> _What the exercise asks_
Transcribe every line of the entries exactly.

Collected data
--------------------------------

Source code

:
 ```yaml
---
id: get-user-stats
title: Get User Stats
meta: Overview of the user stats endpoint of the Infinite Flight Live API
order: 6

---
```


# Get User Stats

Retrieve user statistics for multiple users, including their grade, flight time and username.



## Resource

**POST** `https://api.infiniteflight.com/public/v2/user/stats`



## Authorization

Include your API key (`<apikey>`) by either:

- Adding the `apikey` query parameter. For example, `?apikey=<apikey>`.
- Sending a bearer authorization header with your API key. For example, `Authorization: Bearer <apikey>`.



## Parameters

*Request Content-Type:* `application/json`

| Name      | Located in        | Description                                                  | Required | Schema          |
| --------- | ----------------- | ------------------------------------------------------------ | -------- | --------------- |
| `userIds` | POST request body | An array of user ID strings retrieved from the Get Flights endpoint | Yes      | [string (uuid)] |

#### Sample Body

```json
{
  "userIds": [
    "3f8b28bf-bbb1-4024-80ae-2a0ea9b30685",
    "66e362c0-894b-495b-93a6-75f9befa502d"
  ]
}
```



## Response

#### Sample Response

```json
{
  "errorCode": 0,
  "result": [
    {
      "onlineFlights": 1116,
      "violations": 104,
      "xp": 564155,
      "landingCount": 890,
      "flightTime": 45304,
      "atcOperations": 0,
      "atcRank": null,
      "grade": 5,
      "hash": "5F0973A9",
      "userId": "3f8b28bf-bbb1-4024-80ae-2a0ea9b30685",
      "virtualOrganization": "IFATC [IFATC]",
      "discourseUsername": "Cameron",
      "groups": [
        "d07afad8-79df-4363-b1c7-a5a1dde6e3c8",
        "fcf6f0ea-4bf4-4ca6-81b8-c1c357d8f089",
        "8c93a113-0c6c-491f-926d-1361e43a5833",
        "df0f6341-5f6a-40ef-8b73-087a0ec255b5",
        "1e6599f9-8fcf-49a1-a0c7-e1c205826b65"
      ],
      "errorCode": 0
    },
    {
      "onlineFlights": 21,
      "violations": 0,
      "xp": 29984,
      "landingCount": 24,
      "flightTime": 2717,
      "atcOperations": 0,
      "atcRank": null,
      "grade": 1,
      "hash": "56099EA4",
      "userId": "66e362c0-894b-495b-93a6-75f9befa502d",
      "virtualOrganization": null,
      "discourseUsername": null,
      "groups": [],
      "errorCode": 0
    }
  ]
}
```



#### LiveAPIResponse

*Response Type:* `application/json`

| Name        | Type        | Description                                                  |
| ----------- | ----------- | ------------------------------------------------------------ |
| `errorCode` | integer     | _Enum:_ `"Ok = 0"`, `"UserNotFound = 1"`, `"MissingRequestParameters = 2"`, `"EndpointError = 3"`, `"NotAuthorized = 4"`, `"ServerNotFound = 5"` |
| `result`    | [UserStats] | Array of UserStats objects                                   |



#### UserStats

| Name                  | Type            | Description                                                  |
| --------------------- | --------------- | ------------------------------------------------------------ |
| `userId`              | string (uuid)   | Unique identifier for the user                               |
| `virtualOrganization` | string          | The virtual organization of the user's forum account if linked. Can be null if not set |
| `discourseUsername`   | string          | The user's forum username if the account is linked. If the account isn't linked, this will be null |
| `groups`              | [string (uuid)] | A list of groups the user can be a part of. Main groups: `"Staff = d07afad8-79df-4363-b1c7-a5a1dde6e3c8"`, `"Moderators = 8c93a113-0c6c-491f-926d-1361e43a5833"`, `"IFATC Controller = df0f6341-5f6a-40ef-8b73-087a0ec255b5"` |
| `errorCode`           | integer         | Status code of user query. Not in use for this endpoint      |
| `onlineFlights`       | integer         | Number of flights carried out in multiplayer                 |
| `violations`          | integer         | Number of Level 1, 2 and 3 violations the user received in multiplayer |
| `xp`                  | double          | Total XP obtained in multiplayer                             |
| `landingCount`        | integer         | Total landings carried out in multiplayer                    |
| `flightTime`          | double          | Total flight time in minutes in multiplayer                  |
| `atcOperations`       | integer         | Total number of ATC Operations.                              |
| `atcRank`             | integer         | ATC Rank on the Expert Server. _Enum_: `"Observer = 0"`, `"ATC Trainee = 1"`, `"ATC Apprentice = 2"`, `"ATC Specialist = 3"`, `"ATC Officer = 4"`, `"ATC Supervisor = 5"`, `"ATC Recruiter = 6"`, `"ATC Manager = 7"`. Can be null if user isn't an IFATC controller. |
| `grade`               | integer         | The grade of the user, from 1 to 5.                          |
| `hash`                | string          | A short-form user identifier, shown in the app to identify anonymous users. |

--------------------------------

> _Result of this exercise_
Source code

:
 ```yaml
---
id: get-user-stats
title: Get User Stats
meta: Overview of the user stats endpoint of the Infinite Flight Live API
order: 6

---
```


# Get User Stats

Retrieve user statistics for multiple users, including their grade, flight time and username.



## Resource

**POST** `https://api.infiniteflight.com/public/v2/user/stats`



## Authorization

Include your API key (`<apikey>`) by either:

- Adding the `apikey` query parameter. For example, `?apikey=<apikey>`.
- Sending a bearer authorization header with your API key. For example, `Authorization: Bearer <apikey>`.



## Parameters

*Request Content-Type:* `application/json`

| Name      | Located in        | Description                                                  | Required | Schema          |
| --------- | ----------------- | ------------------------------------------------------------ | -------- | --------------- |
| `userIds` | POST request body | An array of user ID strings retrieved from the Get Flights endpoint | Yes      | [string (uuid)] |

#### Sample Body

```json
{
  "userIds": [
    "3f8b28bf-bbb1-4024-80ae-2a0ea9b30685",
    "66e362c0-894b-495b-93a6-75f9befa502d"
  ]
}
```



## Response

#### Sample Response

```json
{
  "errorCode": 0,
  "result": [
    {
      "onlineFlights": 1116,
      "violations": 104,
      "xp": 564155,
      "landingCount": 890,
      "flightTime": 45304,
      "atcOperations": 0,
      "atcRank": null,
      "grade": 5,
      "hash": "5F0973A9",
      "userId": "3f8b28bf-bbb1-4024-80ae-2a0ea9b30685",
      "virtualOrganization": "IFATC [IFATC]",
      "discourseUsername": "Cameron",
      "groups": [
        "d07afad8-79df-4363-b1c7-a5a1dde6e3c8",
        "fcf6f0ea-4bf4-4ca6-81b8-c1c357d8f089",
        "8c93a113-0c6c-491f-926d-1361e43a5833",
        "df0f6341-5f6a-40ef-8b73-087a0ec255b5",
        "1e6599f9-8fcf-49a1-a0c7-e1c205826b65"
      ],
      "errorCode": 0
    },
    {
      "onlineFlights": 21,
      "violations": 0,
      "xp": 29984,
      "landingCount": 24,
      "flightTime": 2717,
      "atcOperations": 0,
      "atcRank": null,
      "grade": 1,
      "hash": "56099EA4",
      "userId": "66e362c0-894b-495b-93a6-75f9befa502d",
      "virtualOrganization": null,
      "discourseUsername": null,
      "groups": [],
      "errorCode": 0
    }
  ]
}
```



#### LiveAPIResponse

*Response Type:* `application/json`

| Name        | Type        | Description                                                  |
| ----------- | ----------- | ------------------------------------------------------------ |
| `errorCode` | integer     | _Enum:_ `"Ok = 0"`, `"UserNotFound = 1"`, `"MissingRequestParameters = 2"`, `"EndpointError = 3"`, `"NotAuthorized = 4"`, `"ServerNotFound = 5"` |
| `result`    | [UserStats] | Array of UserStats objects                                   |



#### UserStats

| Name                  | Type            | Description                                                  |
| --------------------- | --------------- | ------------------------------------------------------------ |
| `userId`              | string (uuid)   | Unique identifier for the user                               |
| `virtualOrganization` | string          | The virtual organization of the user's forum account if linked. Can be null if not set |
| `discourseUsername`   | string          | The user's forum username if the account is linked. If the account isn't linked, this will be null |
| `groups`              | [string (uuid)] | A list of groups the user can be a part of. Main groups: `"Staff = d07afad8-79df-4363-b1c7-a5a1dde6e3c8"`, `"Moderators = 8c93a113-0c6c-491f-926d-1361e43a5833"`, `"IFATC Controller = df0f6341-5f6a-40ef-8b73-087a0ec255b5"` |
| `errorCode`           | integer         | Status code of user query. Not in use for this endpoint      |
| `onlineFlights`       | integer         | Number of flights carried out in multiplayer                 |
| `violations`          | integer         | Number of Level 1, 2 and 3 violations the user received in multiplayer |
| `xp`                  | double          | Total XP obtained in multiplayer                             |
| `landingCount`        | integer         | Total landings carried out in multiplayer                    |
| `flightTime`          | double          | Total flight time in minutes in multiplayer                  |
| `atcOperations`       | integer         | Total number of ATC Operations.                              |
| `atcRank`             | integer         | ATC Rank on the Expert Server. _Enum_: `"Observer = 0"`, `"ATC Trainee = 1"`, `"ATC Apprentice = 2"`, `"ATC Specialist = 3"`, `"ATC Officer = 4"`, `"ATC Supervisor = 5"`, `"ATC Recruiter = 6"`, `"ATC Manager = 7"`. Can be null if user isn't an IFATC controller. |
| `grade`               | integer         | The grade of the user, from 1 to 5.                          |
| `hash`                | string          | A short-form user identifier, shown in the app to identify anonymous users. |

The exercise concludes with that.